Autophagy, a physiological process of self-conservation, is initiated upon inhibition of mammalian target of rapamycin (mTOR), a negative regulator of autophagy [33]. This is followed by nucleation, which involves the Beclin-1 (Atg-6) complex, and auto-phagosome formation is completed by the ligation of LC3 (Atg-8) to phosphatidyl-ethanolamine, resulting in autophagy hallmark aggregates of LC3-II [38]. Mincle-deficient neutrophils exhibited an impaired activation of autophagy in response to PMA stimulation, as indicated by reduced levels of LC3-II. This defect in autophagy and NET formation was reversed by treatment with tamoxifen, but not rapamycin, which activates autophagy at the initiation step by inhibiting mTOR [30]. Although the precise molecular target of tamoxifen in the autophagy pathway is not defined, it has been shown to increase intracellular ceramide levels [39], which in turn, regulate autophagy at multiple levels [40]. Our observation of tamoxifen-mediated rescue of NET formation in Mincle^-/- neutrophils correlating with increased processing of LC3, which could not be accomplished by rapamycin treatment, suggests that Mincle and tamoxifen regulate autophagy at the level of autophagosome formation. This is further supported by our results in a physiologically relevant setting of pneumonic KPn infection where the impact of Mincle deficiency on LC3 processing was found to be much more pronounced than its effect on Beclin-1. Defective LC3 processing in the absence of Mincle indicates that this receptor controls a critical point in autophagosome formation during pneumonic KPn infection, which is crucial for NET formation. Interestingly, in a recent elegant study, tamoxifen was shown to induce NET formation as an off-target effect, although autophagy activation was not assessed in this study [41]. Our studies posit Mincle mediated autophagy and NET formation, as well as tamoxifen, as attractive targets to correct autophagy and NET formation defects in a variety of disease conditions.

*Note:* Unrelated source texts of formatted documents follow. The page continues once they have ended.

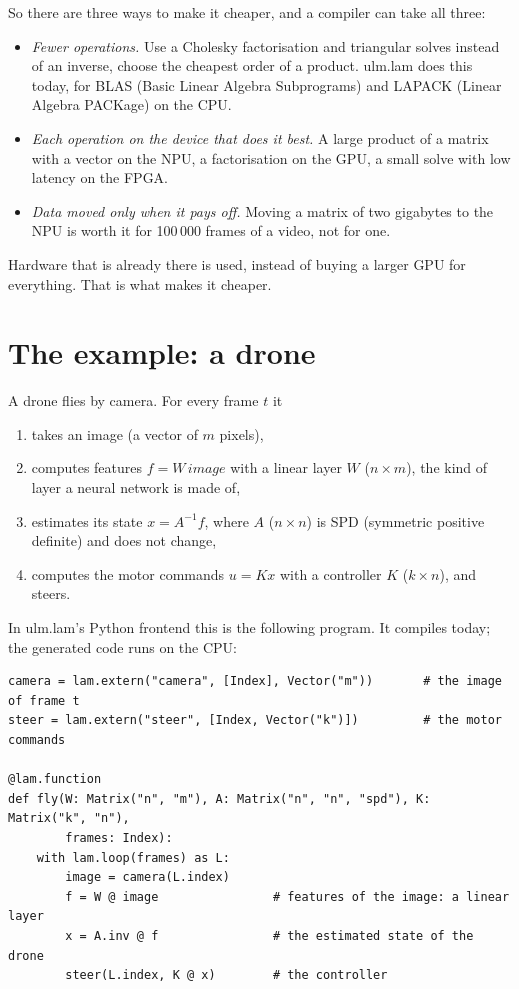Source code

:\documentclass[11pt,a4paper]{article}
\newcommand{\inv}{^{-1}}
\begin{document}
So there are three ways to make it cheaper, and a compiler can take all
three:
\begin{itemize}
\item \emph{Fewer operations.} Use a Cholesky factorisation and triangular
  solves instead of an inverse, choose the cheapest order of a product.
  ulm.lam does this today, for BLAS (Basic Linear Algebra Subprograms)
  and LAPACK (Linear Algebra PACKage) on the CPU.
\item \emph{Each operation on the device that does it best.} A large
  product of a matrix with a vector on the NPU, a factorisation on the GPU,
  a small solve with low latency on the FPGA.
\item \emph{Data moved only when it pays off.} Moving a matrix of two
  gigabytes to the NPU is worth it for 100\,000 frames of a video, not
  for one.
\end{itemize}
Hardware that is already there is used, instead of buying a larger GPU for
everything. That is what makes it cheaper.

\section{The example: a drone}

A drone flies by camera. For every frame \(t\) it
\begin{enumerate}
\item takes an image (a vector of \(m\) pixels),
\item computes features \(f = W\,\mathit{image}\) with a linear layer \(W\)
  (\(n\times m\)), the kind of layer a neural network is made of,
\item estimates its state \(x = A\inv f\), where \(A\) (\(n\times n\)) is
  SPD (symmetric positive definite) and does not change,
\item computes the motor commands \(u = Kx\) with a controller \(K\)
  (\(k\times n\)), and steers.
\end{enumerate}
In ulm.lam's Python frontend this is the following program. It compiles
today; the generated code runs on the CPU:

\begin{lstlisting}[style=py]
camera = lam.extern("camera", [Index], Vector("m"))       # the image of frame t
steer = lam.extern("steer", [Index, Vector("k")])         # the motor commands

@lam.function
def fly(W: Matrix("n", "m"), A: Matrix("n", "n", "spd"), K: Matrix("k", "n"),
        frames: Index):
    with lam.loop(frames) as L:
        image = camera(L.index)
        f = W @ image                # features of the image: a linear layer
        x = A.inv @ f                # the estimated state of the drone
        steer(L.index, K @ x)        # the controller
\end{lstlisting}
\end{document}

Information on Mincle signaling in neutrophils and its role in neutrophil-mediated responses is extremely limited. In contrast with the reports in macrophages (reviewed in [42]), we observed an increased phosphorylated Syk and CARD-9 in Mincle^-/- neutrophils stimulated with PMA (Supplementary Figure 2). Further, CARD-9 knockdown did not affect the NET formation in WT neutrophils upon PMA stimulation. Similarly, Mincle deficiency did not affect phosphorylation of p38 or ERK in PMA-stimulated neutrophils. Because Syk and MAP kinase are reported to regulate ROS generation [43–45], in light of our observation that ROS generation is not defective in Mincle^-/- neutrophils, it is likely that Syk and MAP kinase activation is involved in PMA-induced ROS generation and that signals distinct from ROS production are required to overcome the defect in NET formation consequent to Mincle deficiency. An impaired NET formation despite the presence of ROS in Mincle^-/- neutrophils strongly supports a pivotal role of Mincle-mediated autophagy in driving the NET formation.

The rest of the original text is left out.